## PROBLEM DETAILS
Within these entries, how many lines contain the word "have"? Answer with the number alone.

- - - - - - -

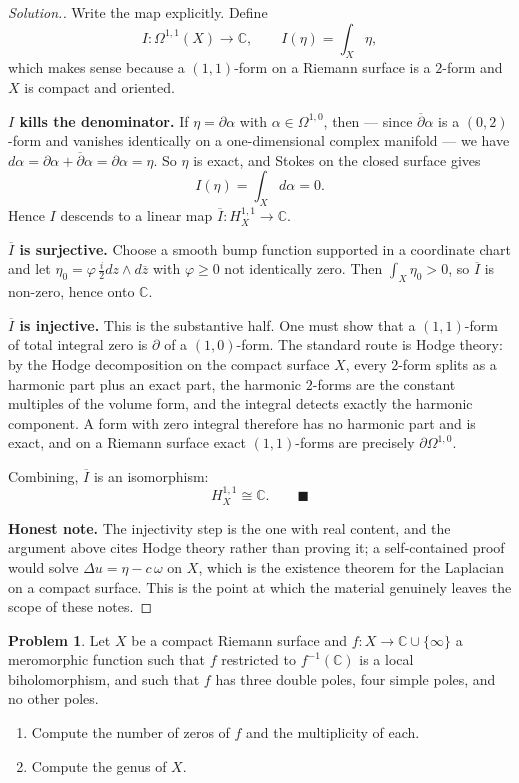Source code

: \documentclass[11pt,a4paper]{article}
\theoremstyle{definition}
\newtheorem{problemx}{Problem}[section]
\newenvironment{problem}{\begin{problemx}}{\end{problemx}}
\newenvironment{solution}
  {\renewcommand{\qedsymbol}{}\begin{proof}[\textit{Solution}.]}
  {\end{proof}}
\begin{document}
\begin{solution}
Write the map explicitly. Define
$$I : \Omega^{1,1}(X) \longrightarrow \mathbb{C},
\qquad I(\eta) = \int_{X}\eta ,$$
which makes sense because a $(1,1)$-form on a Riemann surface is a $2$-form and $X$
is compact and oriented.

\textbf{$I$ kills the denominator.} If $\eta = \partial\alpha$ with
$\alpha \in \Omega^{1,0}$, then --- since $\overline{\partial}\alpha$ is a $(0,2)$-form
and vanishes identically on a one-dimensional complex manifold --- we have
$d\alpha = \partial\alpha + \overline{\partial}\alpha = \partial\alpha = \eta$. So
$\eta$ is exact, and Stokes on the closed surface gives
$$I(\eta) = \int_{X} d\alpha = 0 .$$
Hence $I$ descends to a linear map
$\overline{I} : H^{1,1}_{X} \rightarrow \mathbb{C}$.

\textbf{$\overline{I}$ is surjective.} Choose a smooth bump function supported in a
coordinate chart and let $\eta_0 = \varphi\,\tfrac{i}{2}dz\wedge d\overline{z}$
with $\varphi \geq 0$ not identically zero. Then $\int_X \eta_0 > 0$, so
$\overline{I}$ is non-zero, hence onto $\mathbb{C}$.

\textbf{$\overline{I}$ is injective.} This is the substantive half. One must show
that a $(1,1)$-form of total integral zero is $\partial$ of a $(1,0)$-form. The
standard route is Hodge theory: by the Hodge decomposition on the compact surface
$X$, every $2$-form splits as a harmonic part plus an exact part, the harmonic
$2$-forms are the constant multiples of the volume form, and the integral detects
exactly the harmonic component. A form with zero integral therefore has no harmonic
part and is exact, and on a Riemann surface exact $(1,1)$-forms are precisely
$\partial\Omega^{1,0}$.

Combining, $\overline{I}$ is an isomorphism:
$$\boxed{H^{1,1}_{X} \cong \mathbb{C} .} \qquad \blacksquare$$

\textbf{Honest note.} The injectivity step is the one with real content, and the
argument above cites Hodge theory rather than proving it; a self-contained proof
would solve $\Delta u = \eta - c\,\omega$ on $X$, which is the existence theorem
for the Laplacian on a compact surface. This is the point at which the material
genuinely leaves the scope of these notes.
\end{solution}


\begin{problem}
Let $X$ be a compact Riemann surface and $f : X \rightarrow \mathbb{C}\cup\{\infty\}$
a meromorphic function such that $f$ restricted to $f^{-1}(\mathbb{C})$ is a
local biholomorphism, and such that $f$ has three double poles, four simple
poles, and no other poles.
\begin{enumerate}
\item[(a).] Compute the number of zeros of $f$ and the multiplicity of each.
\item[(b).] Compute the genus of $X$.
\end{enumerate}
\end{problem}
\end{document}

- - - - - - -

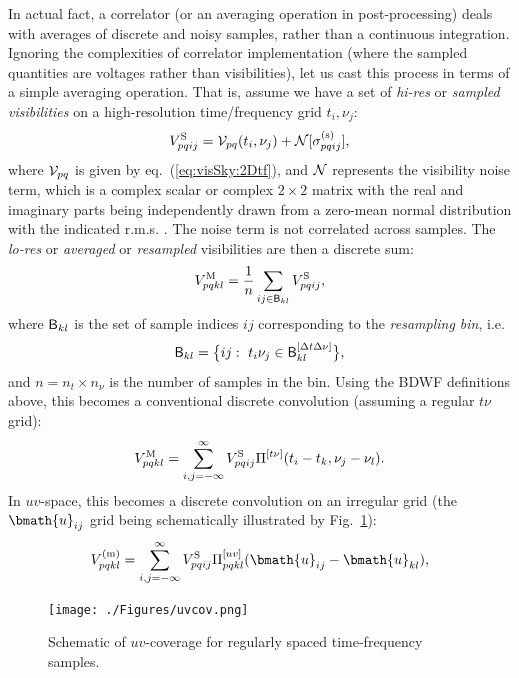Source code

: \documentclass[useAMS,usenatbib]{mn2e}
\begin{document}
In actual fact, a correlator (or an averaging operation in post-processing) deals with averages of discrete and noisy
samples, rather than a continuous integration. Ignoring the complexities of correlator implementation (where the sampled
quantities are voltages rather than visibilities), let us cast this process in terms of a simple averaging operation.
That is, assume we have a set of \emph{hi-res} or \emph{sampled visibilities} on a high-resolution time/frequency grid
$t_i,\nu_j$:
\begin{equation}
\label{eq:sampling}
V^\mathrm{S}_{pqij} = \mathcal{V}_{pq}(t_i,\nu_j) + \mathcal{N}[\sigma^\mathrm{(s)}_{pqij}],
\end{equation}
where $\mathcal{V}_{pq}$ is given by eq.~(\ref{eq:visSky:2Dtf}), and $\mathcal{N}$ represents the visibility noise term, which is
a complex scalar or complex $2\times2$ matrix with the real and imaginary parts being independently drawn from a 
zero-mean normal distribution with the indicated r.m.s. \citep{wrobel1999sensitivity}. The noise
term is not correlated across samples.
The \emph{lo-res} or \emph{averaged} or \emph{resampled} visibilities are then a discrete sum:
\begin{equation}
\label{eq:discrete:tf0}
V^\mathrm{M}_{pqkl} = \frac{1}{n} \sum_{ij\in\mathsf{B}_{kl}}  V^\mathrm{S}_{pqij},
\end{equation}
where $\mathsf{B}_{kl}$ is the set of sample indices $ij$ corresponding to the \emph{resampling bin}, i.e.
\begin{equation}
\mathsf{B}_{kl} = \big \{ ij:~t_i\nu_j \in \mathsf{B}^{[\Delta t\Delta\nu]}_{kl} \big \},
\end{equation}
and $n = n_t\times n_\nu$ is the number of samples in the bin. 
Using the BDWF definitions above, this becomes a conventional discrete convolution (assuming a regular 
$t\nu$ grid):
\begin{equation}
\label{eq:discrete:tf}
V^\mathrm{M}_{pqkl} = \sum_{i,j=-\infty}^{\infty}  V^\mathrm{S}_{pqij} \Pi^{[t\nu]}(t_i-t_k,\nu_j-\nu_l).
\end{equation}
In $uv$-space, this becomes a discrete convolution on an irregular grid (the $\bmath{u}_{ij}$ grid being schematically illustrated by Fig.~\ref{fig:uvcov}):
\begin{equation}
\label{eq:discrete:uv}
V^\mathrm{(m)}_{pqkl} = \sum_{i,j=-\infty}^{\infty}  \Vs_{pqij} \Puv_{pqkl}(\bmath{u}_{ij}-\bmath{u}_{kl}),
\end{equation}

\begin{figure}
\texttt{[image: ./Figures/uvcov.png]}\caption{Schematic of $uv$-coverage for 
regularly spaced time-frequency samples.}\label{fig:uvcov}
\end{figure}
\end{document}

- - - - - - -

## EXERCISE RESULT
2